> _Task requirements_:
All of the data should be restated word for word, with the pictures omitted.

── Data for review ──

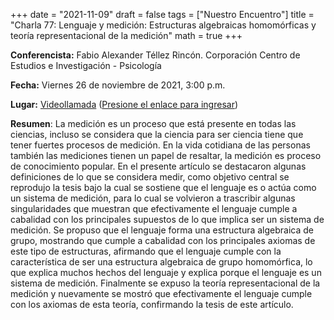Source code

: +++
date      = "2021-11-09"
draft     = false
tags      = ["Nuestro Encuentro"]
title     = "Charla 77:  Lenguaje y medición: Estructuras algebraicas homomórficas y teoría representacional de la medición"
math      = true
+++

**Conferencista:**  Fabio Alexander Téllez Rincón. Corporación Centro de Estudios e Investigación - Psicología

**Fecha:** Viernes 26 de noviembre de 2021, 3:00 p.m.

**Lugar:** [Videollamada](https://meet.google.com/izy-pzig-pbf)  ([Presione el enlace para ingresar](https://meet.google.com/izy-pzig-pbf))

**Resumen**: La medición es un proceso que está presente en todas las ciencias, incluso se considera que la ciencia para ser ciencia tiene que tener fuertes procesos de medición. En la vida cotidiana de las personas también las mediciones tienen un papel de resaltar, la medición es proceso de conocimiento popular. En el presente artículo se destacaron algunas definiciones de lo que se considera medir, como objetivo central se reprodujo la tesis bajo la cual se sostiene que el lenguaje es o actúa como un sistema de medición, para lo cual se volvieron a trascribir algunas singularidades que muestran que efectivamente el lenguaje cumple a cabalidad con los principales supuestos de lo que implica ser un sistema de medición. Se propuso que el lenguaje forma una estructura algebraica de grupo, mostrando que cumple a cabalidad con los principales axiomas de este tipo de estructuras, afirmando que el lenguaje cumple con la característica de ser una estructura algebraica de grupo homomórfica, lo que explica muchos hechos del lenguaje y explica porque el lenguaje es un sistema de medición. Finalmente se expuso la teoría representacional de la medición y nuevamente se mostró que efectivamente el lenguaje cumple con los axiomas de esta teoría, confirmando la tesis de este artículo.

───

> _Written solution_:
Source code

: +++
date      = "2021-11-09"
draft     = false
tags      = ["Nuestro Encuentro"]
title     = "Charla 77:  Lenguaje y medición: Estructuras algebraicas homomórficas y teoría representacional de la medición"
math      = true
+++

**Conferencista:**  Fabio Alexander Téllez Rincón. Corporación Centro de Estudios e Investigación - Psicología

**Fecha:** Viernes 26 de noviembre de 2021, 3:00 p.m.

**Lugar:** [Videollamada](https://meet.google.com/izy-pzig-pbf)  ([Presione el enlace para ingresar](https://meet.google.com/izy-pzig-pbf))

**Resumen**: La medición es un proceso que está presente en todas las ciencias, incluso se considera que la ciencia para ser ciencia tiene que tener fuertes procesos de medición. En la vida cotidiana de las personas también las mediciones tienen un papel de resaltar, la medición es proceso de conocimiento popular. En el presente artículo se destacaron algunas definiciones de lo que se considera medir, como objetivo central se reprodujo la tesis bajo la cual se sostiene que el lenguaje es o actúa como un sistema de medición, para lo cual se volvieron a trascribir algunas singularidades que muestran que efectivamente el lenguaje cumple a cabalidad con los principales supuestos de lo que implica ser un sistema de medición. Se propuso que el lenguaje forma una estructura algebraica de grupo, mostrando que cumple a cabalidad con los principales axiomas de este tipo de estructuras, afirmando que el lenguaje cumple con la característica de ser una estructura algebraica de grupo homomórfica, lo que explica muchos hechos del lenguaje y explica porque el lenguaje es un sistema de medición. Finalmente se expuso la teoría representacional de la medición y nuevamente se mostró que efectivamente el lenguaje cumple con los axiomas de esta teoría, confirmando la tesis de este artículo.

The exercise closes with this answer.